'''
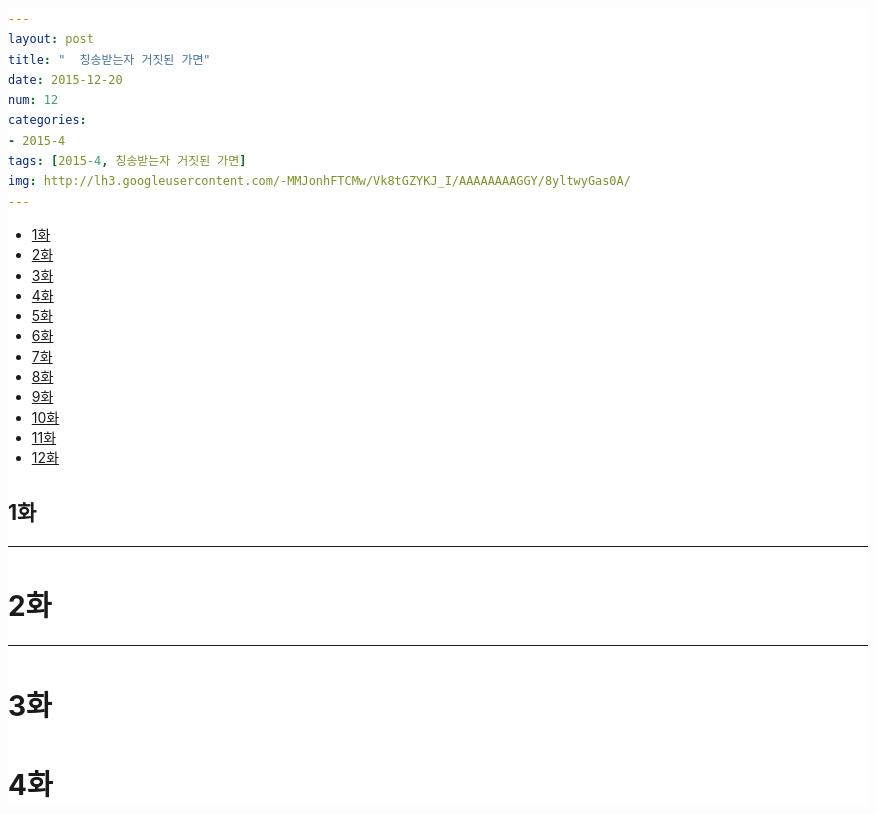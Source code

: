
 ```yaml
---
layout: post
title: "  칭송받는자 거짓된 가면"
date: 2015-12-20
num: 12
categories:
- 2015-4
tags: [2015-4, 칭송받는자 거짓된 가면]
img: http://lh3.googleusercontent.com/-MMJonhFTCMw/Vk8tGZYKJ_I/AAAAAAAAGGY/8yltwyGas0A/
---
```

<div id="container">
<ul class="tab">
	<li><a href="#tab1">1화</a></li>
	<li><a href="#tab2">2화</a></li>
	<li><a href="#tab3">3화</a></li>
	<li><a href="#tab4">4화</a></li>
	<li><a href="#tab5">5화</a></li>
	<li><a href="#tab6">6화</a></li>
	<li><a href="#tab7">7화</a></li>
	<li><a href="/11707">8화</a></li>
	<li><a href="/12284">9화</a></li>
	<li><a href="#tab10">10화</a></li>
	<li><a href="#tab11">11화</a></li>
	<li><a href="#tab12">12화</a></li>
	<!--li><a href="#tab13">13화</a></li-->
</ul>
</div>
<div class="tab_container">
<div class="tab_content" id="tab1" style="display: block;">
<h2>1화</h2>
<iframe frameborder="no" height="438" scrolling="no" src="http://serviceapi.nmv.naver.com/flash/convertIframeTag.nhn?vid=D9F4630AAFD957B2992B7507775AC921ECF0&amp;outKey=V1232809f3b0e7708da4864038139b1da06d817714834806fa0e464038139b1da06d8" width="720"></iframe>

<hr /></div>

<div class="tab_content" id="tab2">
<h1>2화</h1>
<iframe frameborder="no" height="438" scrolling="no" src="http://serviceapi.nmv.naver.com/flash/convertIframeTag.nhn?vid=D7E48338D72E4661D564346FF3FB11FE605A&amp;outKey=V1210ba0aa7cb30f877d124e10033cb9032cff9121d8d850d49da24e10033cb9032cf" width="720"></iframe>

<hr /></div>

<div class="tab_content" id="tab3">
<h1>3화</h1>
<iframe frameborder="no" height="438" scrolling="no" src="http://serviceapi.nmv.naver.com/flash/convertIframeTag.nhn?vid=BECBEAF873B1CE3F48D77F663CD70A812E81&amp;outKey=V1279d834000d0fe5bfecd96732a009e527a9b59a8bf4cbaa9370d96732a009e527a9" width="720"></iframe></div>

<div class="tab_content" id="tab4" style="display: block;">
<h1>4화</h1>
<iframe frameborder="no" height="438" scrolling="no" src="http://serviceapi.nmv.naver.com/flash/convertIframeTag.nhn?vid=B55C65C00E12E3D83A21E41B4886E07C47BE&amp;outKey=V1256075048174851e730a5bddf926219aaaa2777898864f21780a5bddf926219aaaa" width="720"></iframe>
'''
'''
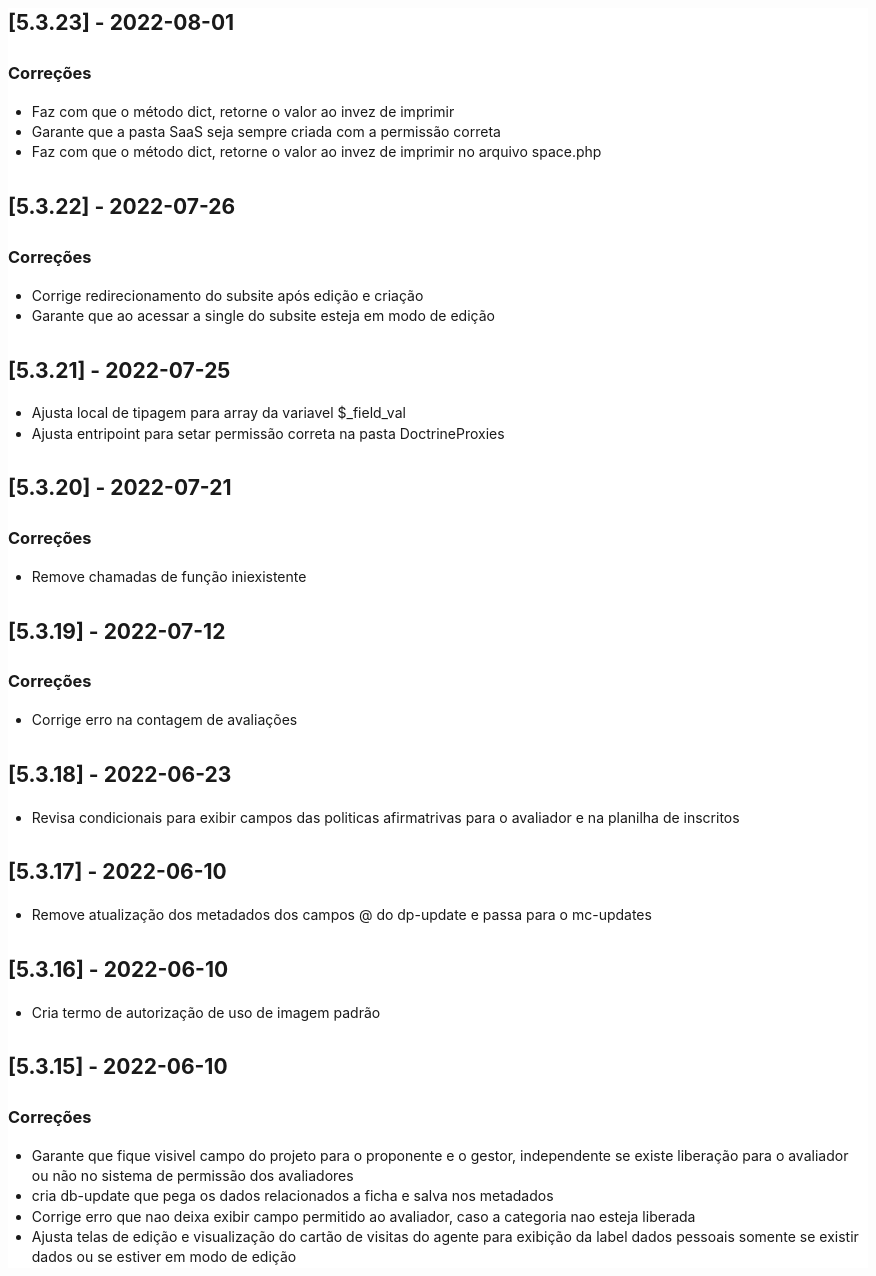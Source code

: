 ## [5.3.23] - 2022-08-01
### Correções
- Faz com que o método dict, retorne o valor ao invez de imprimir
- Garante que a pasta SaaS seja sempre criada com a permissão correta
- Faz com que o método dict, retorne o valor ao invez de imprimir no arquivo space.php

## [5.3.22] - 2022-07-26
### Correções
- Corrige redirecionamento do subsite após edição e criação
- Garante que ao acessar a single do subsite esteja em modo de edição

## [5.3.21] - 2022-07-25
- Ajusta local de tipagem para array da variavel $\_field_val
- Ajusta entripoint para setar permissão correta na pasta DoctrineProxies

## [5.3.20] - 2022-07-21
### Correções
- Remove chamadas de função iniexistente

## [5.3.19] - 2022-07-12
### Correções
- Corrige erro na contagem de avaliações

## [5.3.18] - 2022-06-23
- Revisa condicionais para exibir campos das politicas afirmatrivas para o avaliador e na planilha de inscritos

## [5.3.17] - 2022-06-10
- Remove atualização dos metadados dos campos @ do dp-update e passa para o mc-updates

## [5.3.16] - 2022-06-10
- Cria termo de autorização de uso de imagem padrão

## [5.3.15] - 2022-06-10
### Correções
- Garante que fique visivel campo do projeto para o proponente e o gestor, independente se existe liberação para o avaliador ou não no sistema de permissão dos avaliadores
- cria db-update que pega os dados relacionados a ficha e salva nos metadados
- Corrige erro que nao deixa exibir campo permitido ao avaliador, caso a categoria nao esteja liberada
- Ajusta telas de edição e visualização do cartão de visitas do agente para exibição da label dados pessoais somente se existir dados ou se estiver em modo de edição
'''
→ WORK ORDER
The lines above from the one with "- cria db-update" through the one with "- Ajusta telas" are to be duplicated exactly, ends included, with nothing added.

→ ANSWER TO THIS EXERCISE
- cria db-update que pega os dados relacionados a ficha e salva nos metadados
- Corrige erro que nao deixa exibir campo permitido ao avaliador, caso a categoria nao esteja liberada
- Ajusta telas de edição e visualização do cartão de visitas do agente para exibição da label dados pessoais somente se existir dados ou se estiver em modo de edição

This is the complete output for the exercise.